Exercise brief:
Copy each line from the entries that the word "when" appears in.

■ ■ ■ ■ ■ ■ ■

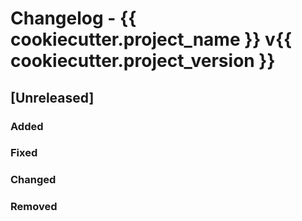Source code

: # Changelog - {{ cookiecutter.project_name }} v{{ cookiecutter.project_version }} 


## [Unreleased]

### Added

### Fixed

### Changed

### Removed

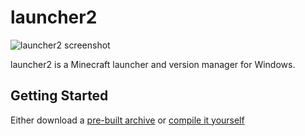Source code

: launcher2
=========

![launcher2 screenshot](https://github.com/aki--aki/launcher2/blob/master/img/main.png?raw=1)

launcher2 is a Minecraft launcher and version manager for Windows.

Getting Started
---------------

Either download a [pre-built archive][archive] or [compile it yourself][compile]

[archive]: http://makoto.akiwiguy.net/launcher2/
[compile]: https://github.com/aki--aki/launcher2/wiki/Building-launcher2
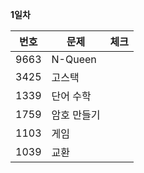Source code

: __1일차__

|번호|문제|체크|
|----|-------|--|
|9663|N-Queen||
|3425|고스택||
|1339|단어 수학||
|1759|암호 만들기||
|1103|게임||
|1039|교환||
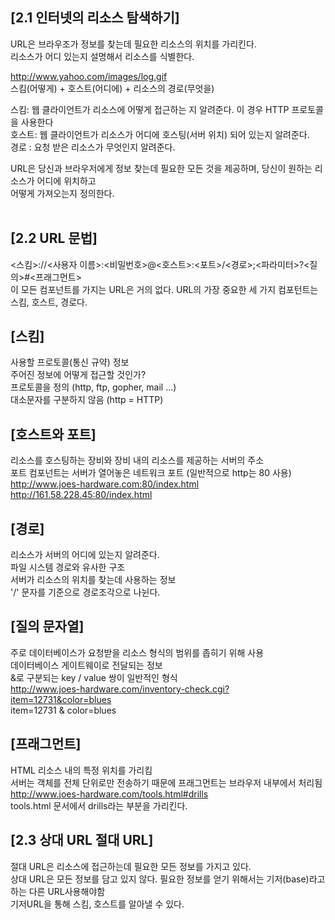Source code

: ## [2.1 인터넷의 리소스 탐색하기]<br>
URL은 브라우조가 정보를 찾는데 필요한 리소스의 위치를 가리킨다.<br>
리소스가 어디 있는지 설명해서 리소스를 식별한다.<br>

http://www.yahoo.com/images/log.gif<br>
스킴(어떻게) + 호스트(어디에) + 리소스의 경로(무엇을)<br>

스킴: 웹 클라이언트가 리소스에 어떻게 접근하는 지 알려준다. 이 경우 HTTP 프로토콜을 사용한다<br>
호스트: 웹 클라이언트가 리소스가 어디에 호스팅(서버 위치) 되어 있는지 알려준다.<br>
경로 : 요청 받은 리소스가 무엇인지 알려준다.<br>

URL은 당신과 브라우저에게 정보 찾는데 필요한 모든 것을 제공하며, 당신이 원하는 리소스가 어디에 위치하고<br>
어떻게 가져오는지 정의한다.<br>
<br>


## [2.2 URL 문법]<br>
<스킴>://<사용자 이름>:<비밀번호>@<호스트>:<포트>/<경로>;<파라미터>?<질의>#<프래그먼트><br>
이 모든 컴포넌트를 가지는 URL은 거의 없다. URL의 가장 중요한 세 가지 컴포턴트는 <br>
스킴, 호스트, 경로다.<br>

## [스킴]<br>
사용할 프로토콜(통신 규약) 정보<br>
주어진 정보에 어떻게 접근할 것인가? <br>
프로토콜을 정의 (http, ftp, gopher, mail …)<br>
대소문자를 구분하지 않음 (http = HTTP)<br>

## [호스트와 포트]<br>
리소스를 호스팅하는 장비와 장비 내의 리소스를 제공하는 서버의 주소<br>
포트 컴포넌트는 서버가 열어놓은 네트워크 포트 (일반적으로 http는 80 사용)<br>
http://www.joes-hardware.com:80/index.html<br>
http://161.58.228.45:80/index.html<br>

## [경로]<br>
리소스가 서버의 어디에 있는지 알려준다.<br>
파일 시스템 경로와 유사한 구조<br>
서버가 리소스의 위치를 찾는데 사용하는 정보<br>
'/' 문자를 기준으로 경로조각으로 나뉜다.<br>

## [질의 문자열]<br>
주로 데이터베이스가 요청받을 리소스 형식의 범위를 좁히기 위해 사용<br>
데이터베이스 게이트웨이로 전달되는 정보<br>
&로 구분되는 key / value 쌍이 일반적인 형식<br>
http://www.joes-hardware.com/inventory-check.cgi?item=12731&color=blues<br>
item=12731 & color=blues<br>

## [프래그먼트]<br>
HTML 리소스 내의 특정 위치를 가리킴<br>
서버는 객체를 전체 단위로만 전송하기 때문에 프래그먼트는 브라우저 내부에서 처리됨<br>
http://www.joes-hardware.com/tools.html#drills<br>
tools.html 문서에서 drills라는 부분을 가리킨다.<br>

## [2.3 상대 URL 절대 URL]<br>
절대 URL은 리소스에 접근하는데 필요한 모든 정보를 가지고 있다.<br>
상대 URL은 모든 정보를 담고 있지 않다. 필요한 정보를 얻기 위해서는 기저(base)라고 하는 다른 URL사용해야함<br>
기저URL을 통해 스킴, 호스트를 알아낼 수 있다.<br>

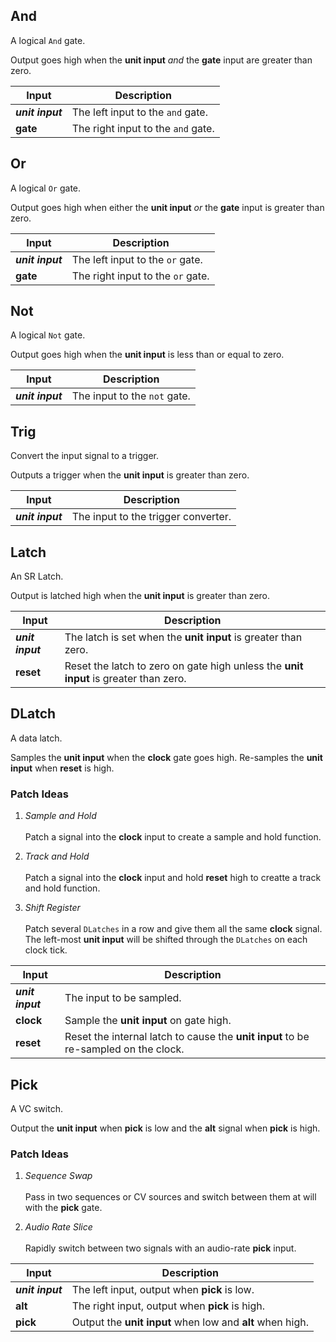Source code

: ## And

A logical `And` gate.

Output goes high when the **unit input** _and_ the **gate** input are greater than zero.

| Input | Description |
| --- | --- |
| **_unit input_** | The left input to the `and` gate. |
| **gate** | The right input to the `and` gate. |

## Or

A logical `Or` gate.

Output goes high when either the **unit input** _or_ the **gate** input is greater than zero.

| Input | Description |
| --- | --- |
| **_unit input_** | The left input to the `or` gate. |
| **gate** | The right input to the `or` gate. |

## Not

A logical `Not` gate.

Output goes high when the **unit input** is less than or equal to zero.

| Input | Description |
| --- | --- |
| **_unit input_** | The input to the `not` gate. |

## Trig

Convert the input signal to a trigger.

Outputs a trigger when the **unit input** is greater than zero.

| Input | Description |
| --- | --- |
| **_unit input_** | The input to the trigger converter. |

## Latch

An SR Latch.

Output is latched high when the **unit input** is greater than zero.

| Input | Description |
| --- | --- |
| **_unit input_** | The latch is set when the **unit input** is greater than zero. |
| **reset** | Reset the latch to zero on gate high unless the **unit input** is greater than zero. |

## DLatch

A data latch.

Samples the **unit input** when the **clock** gate goes high. Re-samples the **unit input** when **reset** is high.

### Patch Ideas
1. _Sample and Hold_<br><br>Patch a signal into the **clock** input to create a sample and hold function.

2. _Track and Hold_<br><br>Patch a signal into the **clock** input and hold **reset** high to creatte a track and hold function.

3. _Shift Register_<br><br>Patch several `DLatches` in a row and give them all the same **clock** signal. The left-most **unit input** will be shifted through the `DLatches` on each clock tick.

| Input | Description |
| --- | --- |
| **_unit input_** | The input to be sampled. |
| **clock** | Sample the **unit input** on gate high. |
| **reset** | Reset the internal latch to cause the **unit input** to be re-sampled on the clock. |

## Pick

A VC switch.

Output the **unit input** when **pick** is low and the **alt** signal when **pick** is high.

### Patch Ideas
1. _Sequence Swap_<br><br>Pass in two sequences or CV sources and switch between them at will with the **pick** gate.

2. _Audio Rate Slice_<br><br>Rapidly switch between two signals with an audio-rate **pick** input.

| Input | Description |
| --- | --- |
| **_unit input_** | The left input, output when **pick** is low. |
| **alt** | The right input, output when **pick** is high. |
| **pick** | Output the **unit input** when low and **alt** when high. |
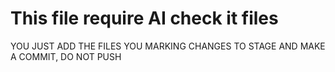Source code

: # This file require AI check it files

YOU JUST ADD THE FILES YOU MARKING CHANGES TO STAGE AND MAKE A COMMIT, DO NOT PUSH
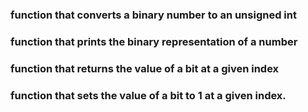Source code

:### function that converts a binary number to an unsigned int
### function that prints the binary representation of a number
### function that returns the value of a bit at a given index
### function that sets the value of a bit to 1 at a given index.
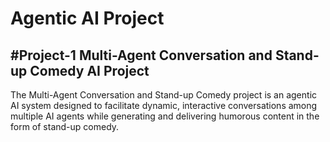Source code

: # Agentic AI Project

## #Project-1 Multi-Agent Conversation and Stand-up Comedy AI Project
The Multi-Agent Conversation and Stand-up Comedy project is an agentic AI system designed to facilitate dynamic, interactive conversations among multiple AI agents while generating and delivering humorous content in the form of stand-up comedy. 
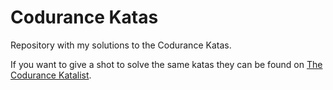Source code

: # Codurance Katas

Repository with my solutions to the Codurance Katas. 

If you want to give a shot to solve the same katas they can be found on [The Codurance Katalist](https://katalyst.codurance.com/).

■ ■ ■ ■ ■ ■ ■

Task result:
Output goes high when the **unit input** _and_ the **gate** input are greater than zero.
Output goes high when either the **unit input** _or_ the **gate** input is greater than zero.
Output goes high when the **unit input** is less than or equal to zero.
Outputs a trigger when the **unit input** is greater than zero.
Output is latched high when the **unit input** is greater than zero.
| **_unit input_** | The latch is set when the **unit input** is greater than zero. |
Samples the **unit input** when the **clock** gate goes high. Re-samples the **unit input** when **reset** is high.
Output the **unit input** when **pick** is low and the **alt** signal when **pick** is high.
| **_unit input_** | The left input, output when **pick** is low. |
| **alt** | The right input, output when **pick** is high. |
| **pick** | Output the **unit input** when low and **alt** when high. |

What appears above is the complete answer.